It is not always necessary to set information for designating the
reception host via the reception host IF 305. For example, in case
that the transmission host and reception hosts are designated, the
event estimation device 101 estimates whether a communication
between the designated transmission host and the designated
reception host is irregular by using a query exemplified in FIG. 4.
For example, in case that the transmission host and the reception
host are not designated, the event estimation device 101 may
estimate whether communications relating to all the hosts are
irregular.
[0058] A protocol relating to target communication for being
determined as to whether it is irregular can be designated via the
protocol IF 306. Examples of methods for designating a protocol
include a method for designating a protocol name, a method for
designating a TCP/UDP (user datagram protocol) port number and the
like.
[0059] The event estimation device 101 estimates whether a
communication executed in accordance with the designated protocol
is irregular. In case that a protocol is not designated, the event
estimation device 101 may estimate whether a communication is
irregular without limiting the protocol.
[0060] In the form exemplified in FIG. 4, a hatched region
indicates a selected item. More specifically, the form exemplified
in FIG. 4 shows a query for retrieving information relating to
communications satisfying a criterion where the type of the
irregularity degree is "novelty", the threshold value of the
irregularity degree is "0.85", and the protocol is http. With the
items selected in the form, when, for example, an enter button (not
illustrated) is pressed down, a query according to the selected
items is set in the event estimation device 101.

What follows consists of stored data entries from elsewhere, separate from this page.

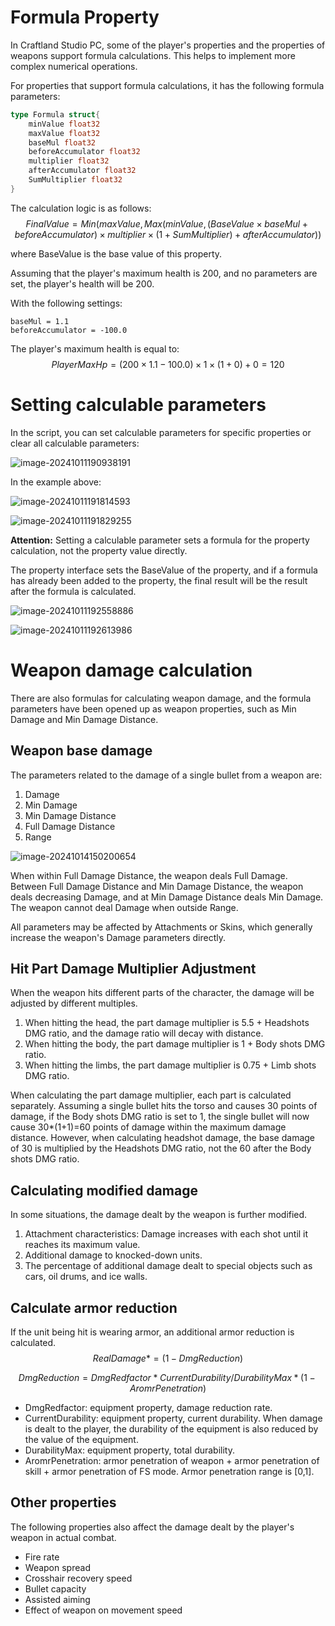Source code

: # Formula Property

In Craftland Studio PC, some of the player's properties and the properties of weapons support formula calculations. This helps to implement more complex numerical operations.

For properties that support formula calculations, it has the following formula parameters:

```go
type Formula struct{
	minValue float32
	maxValue float32
	baseMul float32
	beforeAccumulator float32
	multiplier float32
	afterAccumulator float32
	SumMultiplier float32
}
```

The calculation logic is as follows:
$$
FinalValue=Min(maxValue,Max(minValue,(BaseValue×baseMul+beforeAccumulator)×multiplier×(1+SumMultiplier)+afterAccumulator))
$$


where BaseValue is the base value of this property.

Assuming that the player's maximum health is 200, and no parameters are set, the player's health will be 200.

With the following settings:

```
baseMul = 1.1
beforeAccumulator = -100.0
```

The player's maximum health is equal to:
$$
PlayerMaxHp = (200×1.1-100.0)×1×(1+0)+0=120
$$

# Setting calculable parameters

In the script, you can set calculable parameters for specific properties or clear all calculable parameters:

![image-20241011190938191](https://dl.dir.freefiremobile.com/common/OB46/CSH/OfficialWeb/27-FormulaProperty/image-20241011190938191.png)

In the example above:

![image-20241011191814593](https://dl.dir.freefiremobile.com/common/OB46/CSH/OfficialWeb/27-FormulaProperty/image-20241011191814593.png)

![image-20241011191829255](https://dl.dir.freefiremobile.com/common/OB46/CSH/OfficialWeb/27-FormulaProperty/image-20241011191829255.png)

**Attention:** Setting a calculable parameter sets a formula for the property calculation, not the property value directly.

The property interface sets the BaseValue of the property, and if a formula has already been added to the property, the final result will be the result after the formula is calculated.

![image-20241011192558886](https://dl.dir.freefiremobile.com/common/OB46/CSH/OfficialWeb/27-FormulaProperty/image-20241011192558886.png)

![image-20241011192613986](https://dl.dir.freefiremobile.com/common/OB46/CSH/OfficialWeb/27-FormulaProperty/image-20241011192613986.png)

# Weapon damage calculation

There are also formulas for calculating weapon damage, and the formula parameters have been opened up as weapon properties, such as Min Damage and Min Damage Distance.

## Weapon base damage

The parameters related to the damage of a single bullet from a weapon are:

1. Damage
2. Min Damage
3. Min Damage Distance
4. Full Damage Distance
5. Range

![image-20241014150200654](https://dl.dir.freefiremobile.com/common/OB46/CSH/OfficialWeb/27-FormulaProperty/image-20241014150200654.png)

When within Full Damage Distance, the weapon deals Full Damage. Between Full Damage Distance and Min Damage Distance, the weapon deals decreasing Damage, and at Min Damage Distance deals Min Damage. The weapon cannot deal Damage when outside Range.

All parameters may be affected by Attachments or Skins, which generally increase the weapon's Damage parameters directly.

## Hit Part Damage Multiplier Adjustment

When the weapon hits different parts of the character, the damage will be adjusted by different multiples.

1. When hitting the head, the part damage multiplier is 5.5 + Headshots DMG ratio, and the damage ratio will decay with distance.
2. When hitting the body, the part damage multiplier is 1 + Body shots DMG ratio.
3. When hitting the limbs, the part damage multiplier is 0.75 + Limb shots DMG ratio.

When calculating the part damage multiplier, each part is calculated separately. Assuming a single bullet hits the torso and causes 30 points of damage, if the Body shots DMG ratio is set to 1, the single bullet will now cause 30*(1+1)=60 points of damage within the maximum damage distance. However, when calculating headshot damage, the base damage of 30 is multiplied by the Headshots DMG ratio, not the 60 after the Body shots DMG ratio.

## Calculating modified damage

In some situations, the damage dealt by the weapon is further modified.

1. Attachment characteristics: Damage increases with each shot until it reaches its maximum value.
2. Additional damage to knocked-down units.
3. The percentage of additional damage dealt to special objects such as cars, oil drums, and ice walls.

## Calculate armor reduction

If the unit being hit is wearing armor, an additional armor reduction is calculated.
$$
RealDamage *= (1 - DmgReduction)
$$

$$
DmgReduction = DmgRedfactor* CurrentDurability/DurabilityMax* (1 - AromrPenetration)
$$

- DmgRedfactor: equipment property, damage reduction rate.
- CurrentDurability: equipment property, current durability. When damage is dealt to the player, the durability of the equipment is also reduced by the value of the equipment.
- DurabilityMax: equipment property, total durability.
- AromrPenetration: armor penetration of weapon + armor penetration of skill + armor penetration of FS mode. Armor penetration range is [0,1].

## Other properties

The following properties also affect the damage dealt by the player's weapon in actual combat.

- Fire rate 
- Weapon spread
- Crosshair recovery speed
- Bullet capacity
- Assisted aiming
- Effect of weapon on movement speed
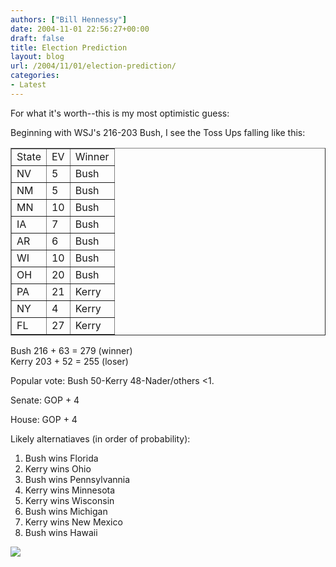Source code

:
 ```yaml
---
authors: ["Bill Hennessy"]
date: 2004-11-01 22:56:27+00:00
draft: false
title: Election Prediction
layout: blog
url: /2004/11/01/election-prediction/
categories:
- Latest
---
```


For what it's worth--this is my most optimistic guess:




Beginning with WSJ's 216-203 Bush, I see the Toss Ups falling like this:





<table cellpadding="0" width="100" border="1" cellspacing="0" >
<tbody >
<tr >

<td >State
</td>

<td >EV
</td>

<td >Winner
</td></tr>
<tr >

<td >NV
</td>

<td >5
</td>

<td >Bush
</td></tr>
<tr >

<td >NM
</td>

<td >5
</td>

<td >Bush
</td></tr>
<tr >

<td >MN
</td>

<td >10
</td>

<td >Bush
</td></tr>
<tr >

<td >IA
</td>

<td >7
</td>

<td >Bush
</td></tr>
<tr >

<td >AR
</td>

<td >6
</td>

<td >Bush
</td></tr>
<tr >

<td >WI
</td>

<td >10
</td>

<td >Bush
</td></tr>
<tr >

<td >OH
</td>

<td >20
</td>

<td >Bush
</td></tr>
<tr >

<td >PA
</td>

<td >21
</td>

<td >Kerry
</td></tr>
<tr >

<td >NY
</td>

<td >4
</td>

<td >Kerry
</td></tr>
<tr >

<td >FL
</td>

<td >27
</td>

<td >Kerry
</td></tr></tbody></table>




Bush 216 + 63 = 279 (winner)  
Kerry 203 + 52 = 255 (loser)




Popular vote: Bush 50-Kerry 48-Nader/others <1.




Senate: GOP + 4 




House: GOP + 4




Likely alternatiaves (in order of probability):




1. Bush wins Florida  
2. Kerry wins Ohio  
3. Bush wins Pennsylvannia  
4. Kerry wins Minnesota  
5. Kerry wins Wisconsin  
6. Bush wins Michigan  
7. Kerry wins New Mexico  
8. Bush wins Hawaii







![](https://blog.billhennessy.com/aggbug.aspx?PostID=530)


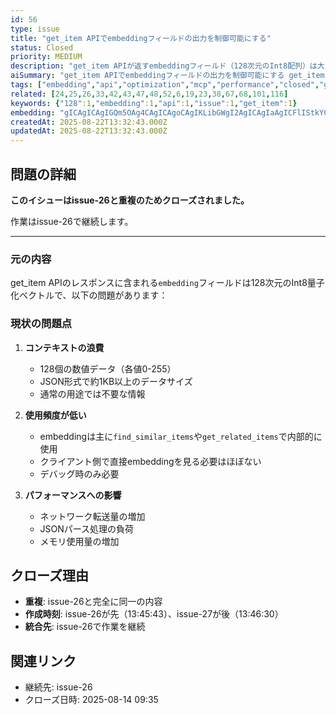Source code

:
 ```yaml
---
id: 56
type: issue
title: "get_item APIでembeddingフィールドの出力を制御可能にする"
status: Closed
priority: MEDIUM
description: "get_item APIが返すembeddingフィールド（128次元のInt8配列）は大きなデータサイズでコンテキストを消費するが、実際に必要なケースは限定的。オプションで出力を制御できるようにすべき。"
aiSummary: "get_item APIでembeddingフィールドの出力を制御可能にする get_item APIが返すembeddingフィールド（128次元のInt8配列）は大きなデータサイズでコンテキストを消費するが、実際に必要なケースは限定的。オプションで出力を制御できるようにすべき。 ## 問題の詳細\n\n**このイシューはissue-26と重複のためクローズされました。**\n\n作業はissue-26"
tags: ["embedding","api","optimization","mcp","performance","closed","get_item","duplicate"]
related: [24,25,26,33,42,43,47,48,52,6,19,23,38,67,68,101,116]
keywords: {"128":1,"embedding":1,"api":1,"issue":1,"get_item":1}
embedding: "gICAgICAgIGQm5OAg4CAgICAgoCAgIKLibGWgI2AgICAgIaAgICFlIStkYCVgICAgICHgICAh46Fr4aAk4CAgICAhYCAgIWVhqGAgIqAgICAgIeAgICBk5Gbg4CRgICAgICEgICAhImNh42Ah4CAgICAgICAgIGAkYeVgICAgIA="
createdAt: 2025-08-22T13:32:43.000Z
updatedAt: 2025-08-22T13:32:43.000Z
---
```


## 問題の詳細

**このイシューはissue-26と重複のためクローズされました。**

作業はissue-26で継続します。

---

### 元の内容

get_item APIのレスポンスに含まれる`embedding`フィールドは128次元のInt8量子化ベクトルで、以下の問題があります：

### 現状の問題点
1. **コンテキストの浪費**
   - 128個の数値データ（各値0-255）
   - JSON形式で約1KB以上のデータサイズ
   - 通常の用途では不要な情報

2. **使用頻度が低い**
   - embeddingは主に`find_similar_items`や`get_related_items`で内部的に使用
   - クライアント側で直接embeddingを見る必要はほぼない
   - デバッグ時のみ必要

3. **パフォーマンスへの影響**
   - ネットワーク転送量の増加
   - JSONパース処理の負荷
   - メモリ使用量の増加

## クローズ理由

- **重複**: issue-26と完全に同一の内容
- **作成時刻**: issue-26が先（13:45:43）、issue-27が後（13:46:30）
- **統合先**: issue-26で作業を継続

## 関連リンク

- 継続先: issue-26
- クローズ日時: 2025-08-14 09:35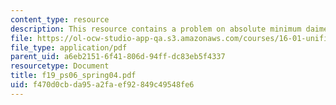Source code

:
 ```yaml
---
content_type: resource
description: This resource contains a problem on absolute minimum daimeter.
file: https://ol-ocw-studio-app-qa.s3.amazonaws.com/courses/16-01-unified-engineering-i-ii-iii-iv-fall-2005-spring-2006/f470d0cbda95a2faef92849c49548fe6_f19_ps06_spring04.pdf
file_type: application/pdf
parent_uid: a6eb2151-6f41-806d-94ff-dc83eb5f4337
resourcetype: Document
title: f19_ps06_spring04.pdf
uid: f470d0cb-da95-a2fa-ef92-849c49548fe6
---
```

[0061] The form may include, for example, an IF capable of
inputting a port number or the like. The form does not always need
to include all the items such as the type IF 301. More
specifically, the form is not limited to the aspect exemplified in
FIG. 4
[0062] In FIG. 5, a query for retrieving information satisfying a
predetermined criteria are described by a text. In FIG. 5, "SELECT"
indicates a command for retrieving information satisfying a
predetermined criteria shown in "WHERE" and its subsequent clause
from "Input Stream" shown in "FROM" field. For example, in "WHERE"
and its subsequent clause, an item 1 to an item 3 are combined by
using "and" representing a logical multiplication operation. More
specifically, "WHERE" and its subsequent clause includes:
[0063] item 1: a communication of which type ("Anomaly Type" in
FIG. 5) is novelty ("novelty" in FIG. 5),
[0064] item 2: a communication of which threshold value
("Threshold" in FIG. 5) is 0.85, and
[0065] item 3: a communication of which protocol ("Protocol" in
FIG. 5) is "http". "HTTP" stands for abbreviation of Hypertext
Transfer Protocol.
[0066] More specifically, the query exemplified in FIG. 5 is a
query for retrieving information relating to communications
satisfying the three criteria: a criteria that the type of the
irregularity degree is novel, a criteria that the threshold value
of the irregularity degree is 0.85, and a criteria that the
protocol is "http".
[0067] For convenience of explanation, it is assumed that a basic
syntax relating to a query is based on EPL (Event Processing
Language). However, in each example embodiment of the present
invention, the query exemplified in FIG. 5 includes not only a
query based on EPL but also a parameter relating to the
irregularity degree.
[0068] In case that a query is designated with a text format, a
type, a threshold value, an option, or the like can be designated
just like the case of designating a query via GUI.
[0069] The example illustrated in FIG. 5 is a query for detecting
an irregularity of communication according to HTTP protocol, based
on two criteria: the type is "novelty" ("Anomaly Type"="novelty"),
the threshold value is "0.85" (Threshold=0.85). In FIG. 5, the HTTP
protocol is designated with "Protocol="http"".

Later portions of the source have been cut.